25 Phenomenal Facts About the Water Cycle
Water is in constant movement on the Earth’s surface, atmosphere, and underground through the processes of evaporation, condensation, precipitation, runoff, and transpiration. This movement is what is referred to as the Water Cycle.
According to Wikipedia,
“The water cycle, also known as the hydrological cycle or the hydrologic cycle, describes the continuous movement of water on, above and below the surface of the Earth. The mass of water on Earth remains fairly constant over time but the partitioning of the water into the major reservoirs of ice, fresh water, saline water and atmospheric water is variable depending on a wide range of climatic variables.”
Here are 25 phenomenal facts about the Water Cycle that you need to know today.

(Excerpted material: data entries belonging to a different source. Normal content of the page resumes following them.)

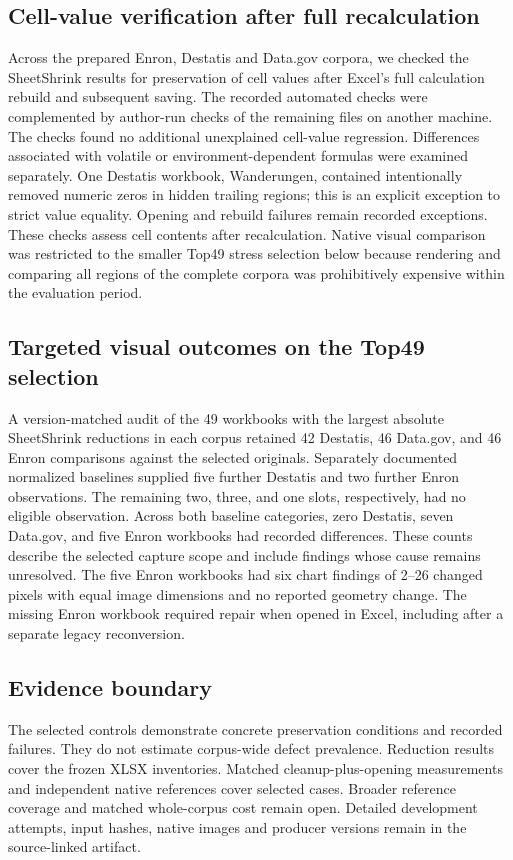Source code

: \subsection{Cell-value verification after full recalculation}
Across the prepared Enron, Destatis and Data.gov corpora, we checked the
SheetShrink results for preservation of cell values after Excel's full
calculation rebuild and subsequent saving. The recorded automated checks were
complemented by author-run checks of the remaining files on another machine.
The checks found no additional unexplained cell-value regression. Differences
associated with volatile or environment-dependent formulas were examined
separately. One Destatis workbook, Wanderungen, contained intentionally removed
numeric zeros in hidden trailing regions; this is an explicit exception to
strict value equality. Opening and rebuild failures remain recorded exceptions.
These checks assess cell contents after recalculation. Native visual comparison
was restricted to the smaller Top49 stress selection below because rendering
and comparing all regions of the complete corpora was prohibitively expensive
within the evaluation period.

\subsection{Targeted visual outcomes on the Top49 selection}
A version-matched audit of the 49 workbooks with the largest absolute
SheetShrink reductions in each corpus retained 42 Destatis, 46 Data.gov,
and 46 Enron comparisons against the selected originals. Separately
documented normalized baselines supplied five further Destatis and two
further Enron observations. The remaining two, three, and one slots,
respectively, had no eligible observation. Across both baseline categories,
zero Destatis, seven Data.gov, and five Enron workbooks had recorded
differences. These counts describe the selected capture scope and include
findings whose cause remains unresolved. The five Enron workbooks had six
chart findings of 2--26 changed pixels with equal image dimensions and no
reported geometry change. The missing Enron workbook required repair
when opened in Excel, including after a separate legacy reconversion.

\subsection{Evidence boundary}
The selected controls demonstrate concrete preservation conditions and recorded
failures. They do not estimate corpus-wide defect prevalence. Reduction results
cover the frozen XLSX inventories. Matched cleanup-plus-opening measurements and
independent native references cover selected cases. Broader reference coverage
and matched whole-corpus cost remain open. Detailed development attempts, input hashes, native images and
producer versions remain in the source-linked artifact.
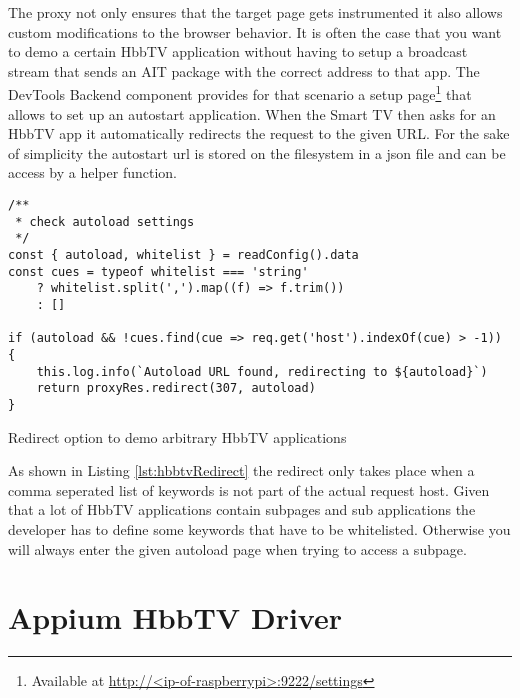 The proxy not only ensures that the target page gets instrumented it also allows custom modifications to the
browser behavior. It is often the case that you want to demo a certain HbbTV application without having to
setup a broadcast stream that sends an AIT package with the correct address to that app. The DevTools Backend
component provides for that scenario a setup page\footnote{Available at \url{http://<ip-of-raspberrypi>:9222/settings}}
that allows to set up an autostart application. When the Smart TV then asks for an HbbTV app it automatically
redirects the request to the given URL. For the sake of simplicity the autostart url is stored on the filesystem
in a json file and can be access by a helper function.

\begin{listing}[H]
\begin{verbatim}
/**
 * check autoload settings
 */
const { autoload, whitelist } = readConfig().data
const cues = typeof whitelist === 'string'
    ? whitelist.split(',').map((f) => f.trim())
    : []

if (autoload && !cues.find(cue => req.get('host').indexOf(cue) > -1)) {
    this.log.info(`Autoload URL found, redirecting to ${autoload}`)
    return proxyRes.redirect(307, autoload)
}
\end{verbatim}
\caption{Redirect option to demo arbitrary HbbTV applications}
\label{lst:hbbtvRedirect}
\end{listing}

As shown in Listing \ref{lst:hbbtvRedirect} the redirect only takes place when a comma seperated list
of keywords is not part of the actual request host. Given that a lot of HbbTV applications contain subpages
and sub applications the developer has to define some keywords that have to be whitelisted. Otherwise
you will always enter the given autoload page when trying to access a subpage.

\section{Appium HbbTV Driver\label{sec:driver}}


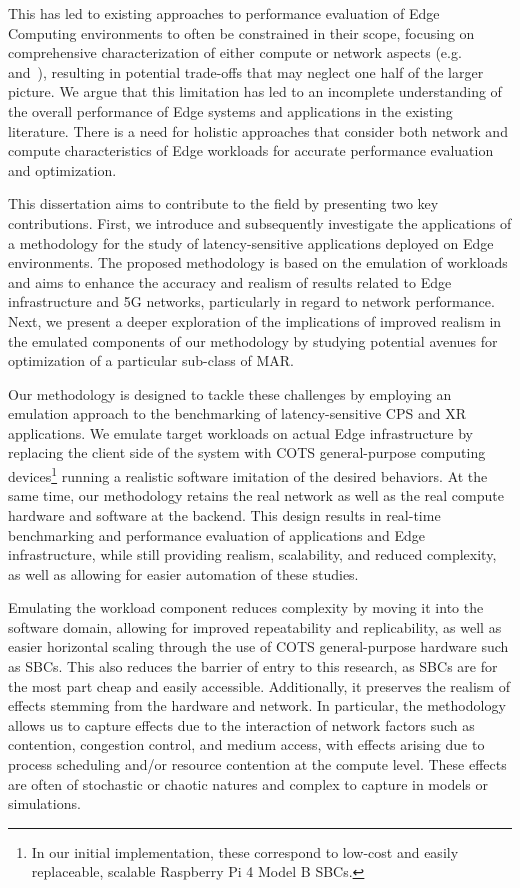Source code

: This has led to existing approaches to performance evaluation of Edge Computing environments to often be constrained in their scope, focusing on comprehensive characterization of either compute or network aspects (e.g.~\cite{chen2015efficient} and~\cite{al2017reliable}), resulting in potential trade-offs that may neglect one half of the larger picture.
We argue that this limitation has led to an incomplete understanding of the overall performance of Edge systems and applications in the existing literature.
There is a need for holistic approaches that consider both network and compute characteristics of Edge workloads for accurate performance evaluation and optimization.

This dissertation aims to contribute to the field by presenting two key contributions.
First, we introduce and subsequently investigate the applications of a methodology for the study of latency-sensitive applications deployed on Edge environments.
The proposed methodology is based on the emulation of workloads and aims to enhance the accuracy and realism of results related to Edge infrastructure and 5G networks, particularly in regard to network performance.
Next, we present a deeper exploration of the implications of improved realism in the emulated components of our methodology by studying potential avenues for optimization of a particular sub-class of \gls{MAR}.

Our methodology is designed to tackle these challenges by employing an emulation approach to the benchmarking of latency-sensitive \gls{CPS} and \gls{XR} applications. 
We emulate target workloads on actual Edge infrastructure by replacing the client side of the system with \gls{COTS} general-purpose computing devices\footnote{%
    In our initial implementation, these correspond to low-cost and easily replaceable, scalable Raspberry Pi 4 Model B \acsp{SBC}.
} running a realistic software imitation of the desired behaviors.
At the same time, our methodology retains the real network as well as the real compute hardware and software at the backend.
This design results in real-time benchmarking and performance evaluation of applications and Edge infrastructure, while still providing realism, scalability, and reduced complexity, as well as allowing for easier automation of these studies.

Emulating the workload component reduces complexity by moving it into the software domain, allowing for improved repeatability and replicability, as well as easier horizontal scaling through the use of \gls{COTS} general-purpose hardware such as \glspl{SBC}.
This also reduces the barrier of entry to this research, as \glspl{SBC} are for the most part cheap and easily accessible.
Additionally, it preserves the realism of effects stemming from the hardware and network.
In particular, the methodology allows us to capture effects due to the interaction of network factors such as contention, congestion control, and medium access, with effects arising due to process scheduling and/or resource contention at the compute level.
These effects are often of stochastic or chaotic natures and complex to capture in models or simulations.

Fact 1. The water cycle plays an integral role in regulating the Earth’s Temperature – Water is important for the Earth to maintain healthy temperature levels, and hence the significance of the water cycle.
Without the cycle, the Earth would either become extremely hot or extremely cold, resulting in untold problems on the planet.
Fact 2. Water exists in three different states in the water cycle – Besides being liquid, water can also exist as vapor (gas) and as ice (solid). While the amount of water on earth remains constant, the amount of water that exists as either liquid, solid, or gas always vary. According to scientists, the climate change is set to have a significant impact on this in the near future.
Fact 3. There’s energy absorption and release during the water cycle processes – Every time water changes from one state to another, or when it moves from one place to another, it will either produce or absorb energy.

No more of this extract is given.